To borrow from John Lennon: It’s easy if you try. Imagine no 95-point Bordeaux. Imagine no 92-point Cabernet, no 94-point Syrah. Imagine a wine market that encourages people to educate and develop their own palates rather than depend on a 100-point shortcut. You may say that I’m a dreamer, but imagine people thinking…even tasting… for themselves.
The 100-point scoring system, which is usually credited to famous (or infamous, your choice) wine critic Robert Parker, is used by Parker at his
Wine Advocate newsletter as well as by the
Wine Spectator, among other publications, to rank wines by quality irregardless of cost. In a market as complex and confusing as wine -- and confusing, frankly, even to experienced wine consumers -- any tool that helps sort out the choices is welcome indeed. As a result, the scoring system has become enormously influential. But lately, industry observers including
Paul Gregutt and
Tom Wark have begun to doubt the system’s value. Me too.

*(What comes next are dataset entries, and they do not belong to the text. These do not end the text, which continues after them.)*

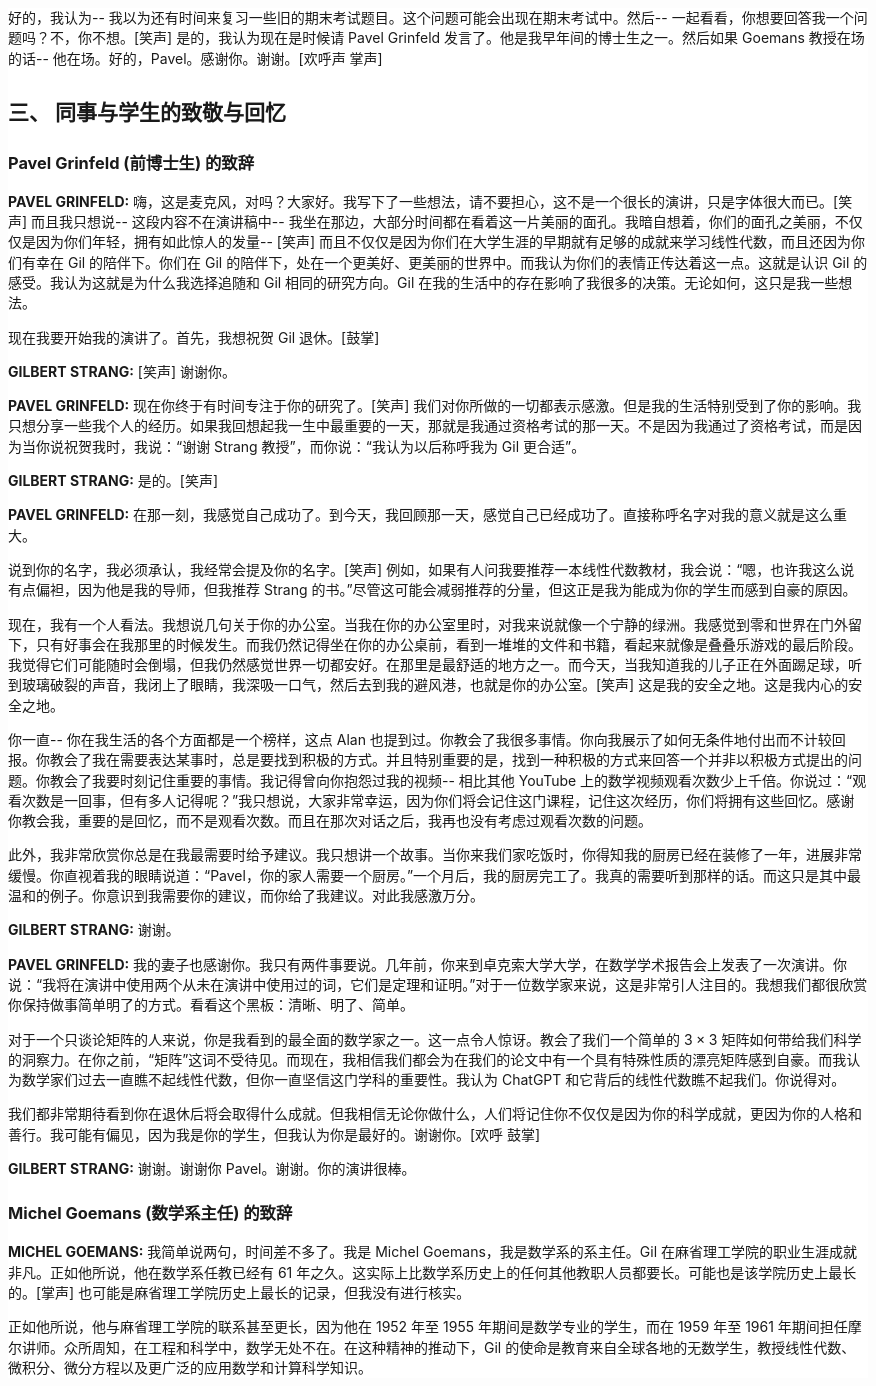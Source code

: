好的，我认为-- 我以为还有时间来复习一些旧的期末考试题目。这个问题可能会出现在期末考试中。然后-- 一起看看，你想要回答我一个问题吗？不，你不想。[笑声] 是的，我认为现在是时候请 Pavel Grinfeld 发言了。他是我早年间的博士生之一。然后如果 Goemans 教授在场的话-- 他在场。好的，Pavel。感谢你。谢谢。[欢呼声 掌声]

## 三、 同事与学生的致敬与回忆

### Pavel Grinfeld (前博士生) 的致辞

**PAVEL GRINFELD:** 嗨，这是麦克风，对吗？大家好。我写下了一些想法，请不要担心，这不是一个很长的演讲，只是字体很大而已。[笑声] 而且我只想说-- 这段内容不在演讲稿中-- 我坐在那边，大部分时间都在看着这一片美丽的面孔。我暗自想着，你们的面孔之美丽，不仅仅是因为你们年轻，拥有如此惊人的发量-- [笑声] 而且不仅仅是因为你们在大学生涯的早期就有足够的成就来学习线性代数，而且还因为你们有幸在 Gil 的陪伴下。你们在 Gil 的陪伴下，处在一个更美好、更美丽的世界中。而我认为你们的表情正传达着这一点。这就是认识 Gil 的感受。我认为这就是为什么我选择追随和 Gil 相同的研究方向。Gil 在我的生活中的存在影响了我很多的决策。无论如何，这只是我一些想法。

现在我要开始我的演讲了。首先，我想祝贺 Gil 退休。[鼓掌]

**GILBERT STRANG:** [笑声] 谢谢你。

**PAVEL GRINFELD:** 现在你终于有时间专注于你的研究了。[笑声] 我们对你所做的一切都表示感激。但是我的生活特别受到了你的影响。我只想分享一些我个人的经历。如果我回想起我一生中最重要的一天，那就是我通过资格考试的那一天。不是因为我通过了资格考试，而是因为当你说祝贺我时，我说：“谢谢 Strang 教授”，而你说：“我认为以后称呼我为 Gil 更合适”。

**GILBERT STRANG:** 是的。[笑声]

**PAVEL GRINFELD:** 在那一刻，我感觉自己成功了。到今天，我回顾那一天，感觉自己已经成功了。直接称呼名字对我的意义就是这么重大。

说到你的名字，我必须承认，我经常会提及你的名字。[笑声] 例如，如果有人问我要推荐一本线性代数教材，我会说：“嗯，也许我这么说有点偏袒，因为他是我的导师，但我推荐 Strang 的书。”尽管这可能会减弱推荐的分量，但这正是我为能成为你的学生而感到自豪的原因。

现在，我有一个人看法。我想说几句关于你的办公室。当我在你的办公室里时，对我来说就像一个宁静的绿洲。我感觉到零和世界在门外留下，只有好事会在我那里的时候发生。而我仍然记得坐在你的办公桌前，看到一堆堆的文件和书籍，看起来就像是叠叠乐游戏的最后阶段。我觉得它们可能随时会倒塌，但我仍然感觉世界一切都安好。在那里是最舒适的地方之一。而今天，当我知道我的儿子正在外面踢足球，听到玻璃破裂的声音，我闭上了眼睛，我深吸一口气，然后去到我的避风港，也就是你的办公室。[笑声] 这是我的安全之地。这是我内心的安全之地。

你一直-- 你在我生活的各个方面都是一个榜样，这点 Alan 也提到过。你教会了我很多事情。你向我展示了如何无条件地付出而不计较回报。你教会了我在需要表达某事时，总是要找到积极的方式。并且特别重要的是，找到一种积极的方式来回答一个并非以积极方式提出的问题。你教会了我要时刻记住重要的事情。我记得曾向你抱怨过我的视频-- 相比其他 YouTube 上的数学视频观看次数少上千倍。你说过：“观看次数是一回事，但有多人记得呢？”我只想说，大家非常幸运，因为你们将会记住这门课程，记住这次经历，你们将拥有这些回忆。感谢你教会我，重要的是回忆，而不是观看次数。而且在那次对话之后，我再也没有考虑过观看次数的问题。

此外，我非常欣赏你总是在我最需要时给予建议。我只想讲一个故事。当你来我们家吃饭时，你得知我的厨房已经在装修了一年，进展非常缓慢。你直视着我的眼睛说道：“Pavel，你的家人需要一个厨房。”一个月后，我的厨房完工了。我真的需要听到那样的话。而这只是其中最温和的例子。你意识到我需要你的建议，而你给了我建议。对此我感激万分。

**GILBERT STRANG:** 谢谢。

**PAVEL GRINFELD:** 我的妻子也感谢你。我只有两件事要说。几年前，你来到卓克索大学大学，在数学学术报告会上发表了一次演讲。你说：“我将在演讲中使用两个从未在演讲中使用过的词，它们是定理和证明。”对于一位数学家来说，这是非常引人注目的。我想我们都很欣赏你保持做事简单明了的方式。看看这个黑板：清晰、明了、简单。

对于一个只谈论矩阵的人来说，你是我看到的最全面的数学家之一。这一点令人惊讶。教会了我们一个简单的 $3 \times 3$ 矩阵如何带给我们科学的洞察力。在你之前，“矩阵”这词不受待见。而现在，我相信我们都会为在我们的论文中有一个具有特殊性质的漂亮矩阵感到自豪。而我认为数学家们过去一直瞧不起线性代数，但你一直坚信这门学科的重要性。我认为 ChatGPT 和它背后的线性代数瞧不起我们。你说得对。

我们都非常期待看到你在退休后将会取得什么成就。但我相信无论你做什么，人们将记住你不仅仅是因为你的科学成就，更因为你的人格和善行。我可能有偏见，因为我是你的学生，但我认为你是最好的。谢谢你。[欢呼 鼓掌]

**GILBERT STRANG:** 谢谢。谢谢你 Pavel。谢谢。你的演讲很棒。

### Michel Goemans (数学系主任) 的致辞

**MICHEL GOEMANS:** 我简单说两句，时间差不多了。我是 Michel Goemans，我是数学系的系主任。Gil 在麻省理工学院的职业生涯成就非凡。正如他所说，他在数学系任教已经有 61 年之久。这实际上比数学系历史上的任何其他教职人员都要长。可能也是该学院历史上最长的。[掌声] 也可能是麻省理工学院历史上最长的记录，但我没有进行核实。

正如他所说，他与麻省理工学院的联系甚至更长，因为他在 1952 年至 1955 年期间是数学专业的学生，而在 1959 年至 1961 年期间担任摩尔讲师。众所周知，在工程和科学中，数学无处不在。在这种精神的推动下，Gil 的使命是教育来自全球各地的无数学生，教授线性代数、微积分、微分方程以及更广泛的应用数学和计算科学知识。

Here are eight reasons why I’d like to kill it:
1) It’s Not Really a 100-Point System. Parker and the
Spectator automatically give any wine, including the stuff Grandpa stews in the basement, 50 points just for being made. But as Gregutt points out, that’s not even the half of it: it’s really a 10-point system. Very, very few wines rate at or better than 95 points, the
Spectator’s threshold for “classic” wines. At the same time, few wines rate 85 or below, which may be still what the magazine calls a “good” wine but for all intents and purposes is the point of no return for wine shoppers. Yet within this narrow 10-point span, fortunes and reputations are made and lost quicker than in the stock market.
2) The Arbitrary Benchmark. Can anyone truly distinguish an 89-point wine from a 90-point wine? Yet in the market, 90 has become the crucial benchmark, the equivalent of .300 in a baseball batting average. Above it you’re golden, below it you’re merely plain.
3) The Entrance of Evil. Such is the power of 90 that a wine consultancy in California for wineries, Enologix, will guarantee, for a price (a winemaker friend told me it can be as high as $100,000), that your wine will earn 90 points or better if you follow Enologix’s advice. In effect, Enologix tells you how to make a wine that panders to the taste buds of Mr. Parker and those who let him do their thinking for them. That disrespects the intelligence of wine consumers. It pegs the definition of “quality” to an arbitrary number that has no relation to a full wine experience. It’s evil.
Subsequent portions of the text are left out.